**TASK REQUIREMENTS**
Retype all of the data word for word, without pictures.

=== Begin Enclosure ===

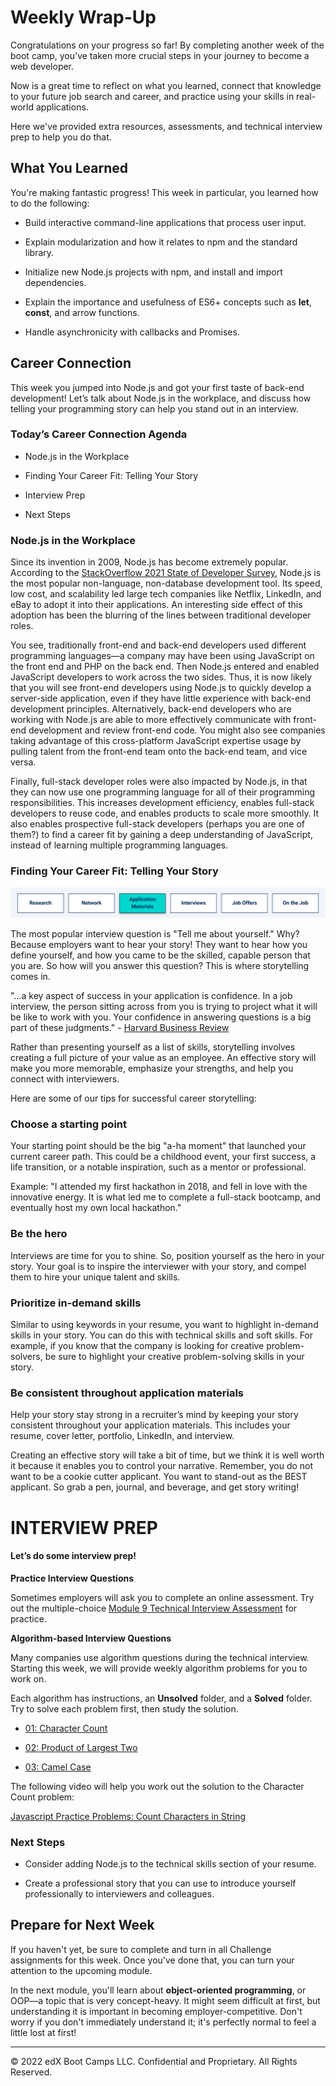 # Weekly Wrap-Up
Congratulations on your progress so far! By completing another week of the boot camp, you've taken more crucial steps in your journey to become a web developer.

Now is a great time to reflect on what you learned, connect that knowledge to your future job search and career, and practice using your skills in real-world applications.

Here we've provided extra resources, assessments, and technical interview prep to help you do that.

## What You Learned
You're making fantastic progress! This week in particular, you learned how to do the following:

* Build interactive command-line applications that process user input.

* Explain modularization and how it relates to npm and the standard library.

* Initialize new Node.js projects with npm, and install and import dependencies.

* Explain the importance and usefulness of ES6+ concepts such as **let**, **const**, and arrow functions.

* Handle asynchronicity with callbacks and Promises.

## Career Connection
This week you jumped into Node.js and got your first taste of back-end development! Let’s talk about Node.js in the workplace, and discuss how telling your programming story can help you stand out in an interview.

### Today’s Career Connection Agenda
* Node.js in the Workplace

* Finding Your Career Fit: Telling Your Story

* Interview Prep

* Next Steps

### Node.js in the Workplace
Since its invention in 2009, Node.js has become extremely popular. According to the [StackOverflow 2021 State of Developer Survey](https://insights.stackoverflow.com/survey/2021?_ga=2.249938502.1366544617.1642106885-855637217.1642106885#section-most-popular-technologies-programming-scripting-and-markup-languages), Node.js is the most popular non-language, non-database development tool. Its speed, low cost, and scalability led large tech companies like Netflix, LinkedIn, and eBay to adopt it into their applications. An interesting side effect of this adoption has been the blurring of the lines between traditional developer roles.

You see, traditionally front-end and back-end developers used different programming languages—a company may have been using JavaScript on the front end and PHP on the back end. Then Node.js entered and enabled JavaScript developers to work across the two sides. Thus, it is now likely that you will see front-end developers using Node.js to quickly develop a server-side application, even if they have little experience with back-end development principles. Alternatively, back-end developers who are working with Node.js are able to more effectively communicate with front-end development and review front-end code. You might also see companies taking advantage of this cross-platform JavaScript expertise usage by pulling talent from the front-end team onto the back-end team, and vice versa.

Finally, full-stack developer roles were also impacted by Node.js, in that they can now use one programming language for all of their programming responsibilities. This increases development efficiency, enables full-stack developers to reuse code, and enables products to scale more smoothly. It also enables prospective full-stack developers (perhaps you are one of them?) to find a career fit by gaining a deep understanding of JavaScript, instead of learning multiple programming languages.

### Finding Your Career Fit: Telling Your Story

![](../../../images/coding-career-application-materials.png)

The most popular interview question is "Tell me about yourself." Why? Because employers want to hear your story! They want to hear how you define yourself, and how you came to be the skilled, capable person that you are. So how will you answer this question? This is where storytelling comes in.

"…a key aspect of success in your application is confidence. In a job interview, the person sitting across from you is trying to project what it will be like to work with you. Your confidence in answering questions is a big part of these judgments." - [Harvard Business Review](https://hbr.org/2018/04/stay-confident-during-your-job-search-by-focusing-on-the-process-not-the-outcome)

Rather than presenting yourself as a list of skills, storytelling involves creating a full picture of your value as an employee. An effective story will make you more memorable, emphasize your strengths, and help you connect with interviewers.

Here are some of our tips for successful career storytelling:

### Choose a starting point
Your starting point should be the big "a-ha moment" that launched your current career path. This could be a childhood event, your first success, a life transition, or a notable inspiration, such as a mentor or professional.

Example: "I attended my first hackathon in 2018, and fell in love with the innovative energy. It is what led me to complete a full-stack bootcamp, and eventually host my own local hackathon."

### Be the hero
Interviews are time for you to shine. So, position yourself as the hero in your story. Your goal is to inspire the interviewer with your story, and compel them to hire your unique talent and skills.

### Prioritize in-demand skills
Similar to using keywords in your resume, you want to highlight in-demand skills in your story. You can do this with technical skills and soft skills. For example, if you know that the company is looking for creative problem-solvers, be sure to highlight your creative problem-solving skills in your story.

### Be consistent throughout application materials
Help your story stay strong in a recruiter’s mind by keeping your story consistent throughout your application materials. This includes your resume, cover letter, portfolio, LinkedIn, and interview.

Creating an effective story will take a bit of time, but we think it is well worth it because it enables you to control your narrative. Remember, you do not want to be a cookie cutter applicant. You want to stand-out as the BEST applicant. So grab a pen, journal, and beverage, and get story writing!

# INTERVIEW PREP
#### Let’s do some interview prep!

**Practice Interview Questions**

Sometimes employers will ask you to complete an online assessment. Try out the multiple-choice [Module 9 Technical Interview Assessment](https://forms.gle/VKfsdSySYgc4Hrih7) for practice.

**Algorithm-based Interview Questions**

Many companies use algorithm questions during the technical interview. Starting this week, we will provide weekly algorithm problems for you to work on.

Each algorithm has instructions, an **Unsolved** folder, and a **Solved** folder. Try to solve each problem first, then study the solution.

* [01: Character Count](https://static.fullstack-bootcamp.com/algorithms/09-NodeJS/01-character-count.zip)

* [02: Product of Largest Two](https://static.fullstack-bootcamp.com/algorithms/09-NodeJS/02-product-of-largest-two.zip)

* [03: Camel Case](https://static.fullstack-bootcamp.com/algorithms/09-NodeJS/03-camel-case.zip)

The following video will help you work out the solution to the Character Count problem:

[Javascript Practice Problems: Count Characters in String](https://www.youtube.com/watch?v=3x-Hqwczigo)

### Next Steps
* Consider adding Node.js to the technical skills section of your resume.

* Create a professional story that you can use to introduce yourself professionally to interviewers and colleagues.

## Prepare for Next Week
If you haven't yet, be sure to complete and turn in all Challenge assignments for this week. Once you've done that, you can turn your attention to the upcoming module.

In the next module, you'll learn about **object-oriented programming**, or OOP—a topic that is very concept-heavy. It might seem difficult at first, but understanding it is important in becoming employer-competitive. Don't worry if you don't immediately understand it; it's perfectly normal to feel a little lost at first!

---
© 2022 edX Boot Camps LLC. Confidential and Proprietary. All Rights Reserved.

=== End Enclosure ===

**RESPONSE**
 # Weekly Wrap-Up
Congratulations on your progress so far! By completing another week of the boot camp, you've taken more crucial steps in your journey to become a web developer.

Now is a great time to reflect on what you learned, connect that knowledge to your future job search and career, and practice using your skills in real-world applications.

Here we've provided extra resources, assessments, and technical interview prep to help you do that.

## What You Learned
You're making fantastic progress! This week in particular, you learned how to do the following:

* Build interactive command-line applications that process user input.

* Explain modularization and how it relates to npm and the standard library.

* Initialize new Node.js projects with npm, and install and import dependencies.

* Explain the importance and usefulness of ES6+ concepts such as **let**, **const**, and arrow functions.

* Handle asynchronicity with callbacks and Promises.

## Career Connection
This week you jumped into Node.js and got your first taste of back-end development! Let’s talk about Node.js in the workplace, and discuss how telling your programming story can help you stand out in an interview.

### Today’s Career Connection Agenda
* Node.js in the Workplace

* Finding Your Career Fit: Telling Your Story

* Interview Prep

* Next Steps

### Node.js in the Workplace
Since its invention in 2009, Node.js has become extremely popular. According to the [StackOverflow 2021 State of Developer Survey](https://insights.stackoverflow.com/survey/2021?_ga=2.249938502.1366544617.1642106885-855637217.1642106885#section-most-popular-technologies-programming-scripting-and-markup-languages), Node.js is the most popular non-language, non-database development tool. Its speed, low cost, and scalability led large tech companies like Netflix, LinkedIn, and eBay to adopt it into their applications. An interesting side effect of this adoption has been the blurring of the lines between traditional developer roles.

You see, traditionally front-end and back-end developers used different programming languages—a company may have been using JavaScript on the front end and PHP on the back end. Then Node.js entered and enabled JavaScript developers to work across the two sides. Thus, it is now likely that you will see front-end developers using Node.js to quickly develop a server-side application, even if they have little experience with back-end development principles. Alternatively, back-end developers who are working with Node.js are able to more effectively communicate with front-end development and review front-end code. You might also see companies taking advantage of this cross-platform JavaScript expertise usage by pulling talent from the front-end team onto the back-end team, and vice versa.

Finally, full-stack developer roles were also impacted by Node.js, in that they can now use one programming language for all of their programming responsibilities. This increases development efficiency, enables full-stack developers to reuse code, and enables products to scale more smoothly. It also enables prospective full-stack developers (perhaps you are one of them?) to find a career fit by gaining a deep understanding of JavaScript, instead of learning multiple programming languages.

### Finding Your Career Fit: Telling Your Story

![](../../../images/coding-career-application-materials.png)

The most popular interview question is "Tell me about yourself." Why? Because employers want to hear your story! They want to hear how you define yourself, and how you came to be the skilled, capable person that you are. So how will you answer this question? This is where storytelling comes in.

"…a key aspect of success in your application is confidence. In a job interview, the person sitting across from you is trying to project what it will be like to work with you. Your confidence in answering questions is a big part of these judgments." - [Harvard Business Review](https://hbr.org/2018/04/stay-confident-during-your-job-search-by-focusing-on-the-process-not-the-outcome)

Rather than presenting yourself as a list of skills, storytelling involves creating a full picture of your value as an employee. An effective story will make you more memorable, emphasize your strengths, and help you connect with interviewers.

Here are some of our tips for successful career storytelling:

### Choose a starting point
Your starting point should be the big "a-ha moment" that launched your current career path. This could be a childhood event, your first success, a life transition, or a notable inspiration, such as a mentor or professional.

Example: "I attended my first hackathon in 2018, and fell in love with the innovative energy. It is what led me to complete a full-stack bootcamp, and eventually host my own local hackathon."

### Be the hero
Interviews are time for you to shine. So, position yourself as the hero in your story. Your goal is to inspire the interviewer with your story, and compel them to hire your unique talent and skills.

### Prioritize in-demand skills
Similar to using keywords in your resume, you want to highlight in-demand skills in your story. You can do this with technical skills and soft skills. For example, if you know that the company is looking for creative problem-solvers, be sure to highlight your creative problem-solving skills in your story.

### Be consistent throughout application materials
Help your story stay strong in a recruiter’s mind by keeping your story consistent throughout your application materials. This includes your resume, cover letter, portfolio, LinkedIn, and interview.

Creating an effective story will take a bit of time, but we think it is well worth it because it enables you to control your narrative. Remember, you do not want to be a cookie cutter applicant. You want to stand-out as the BEST applicant. So grab a pen, journal, and beverage, and get story writing!

# INTERVIEW PREP
#### Let’s do some interview prep!

**Practice Interview Questions**

Sometimes employers will ask you to complete an online assessment. Try out the multiple-choice [Module 9 Technical Interview Assessment](https://forms.gle/VKfsdSySYgc4Hrih7) for practice.

**Algorithm-based Interview Questions**

Many companies use algorithm questions during the technical interview. Starting this week, we will provide weekly algorithm problems for you to work on.

Each algorithm has instructions, an **Unsolved** folder, and a **Solved** folder. Try to solve each problem first, then study the solution.

* [01: Character Count](https://static.fullstack-bootcamp.com/algorithms/09-NodeJS/01-character-count.zip)

* [02: Product of Largest Two](https://static.fullstack-bootcamp.com/algorithms/09-NodeJS/02-product-of-largest-two.zip)

* [03: Camel Case](https://static.fullstack-bootcamp.com/algorithms/09-NodeJS/03-camel-case.zip)

The following video will help you work out the solution to the Character Count problem:

[Javascript Practice Problems: Count Characters in String](https://www.youtube.com/watch?v=3x-Hqwczigo)

### Next Steps
* Consider adding Node.js to the technical skills section of your resume.

* Create a professional story that you can use to introduce yourself professionally to interviewers and colleagues.

## Prepare for Next Week
If you haven't yet, be sure to complete and turn in all Challenge assignments for this week. Once you've done that, you can turn your attention to the upcoming module.

In the next module, you'll learn about **object-oriented programming**, or OOP—a topic that is very concept-heavy. It might seem difficult at first, but understanding it is important in becoming employer-competitive. Don't worry if you don't immediately understand it; it's perfectly normal to feel a little lost at first!

---
© 2022 edX Boot Camps LLC. Confidential and Proprietary. All Rights Reserved.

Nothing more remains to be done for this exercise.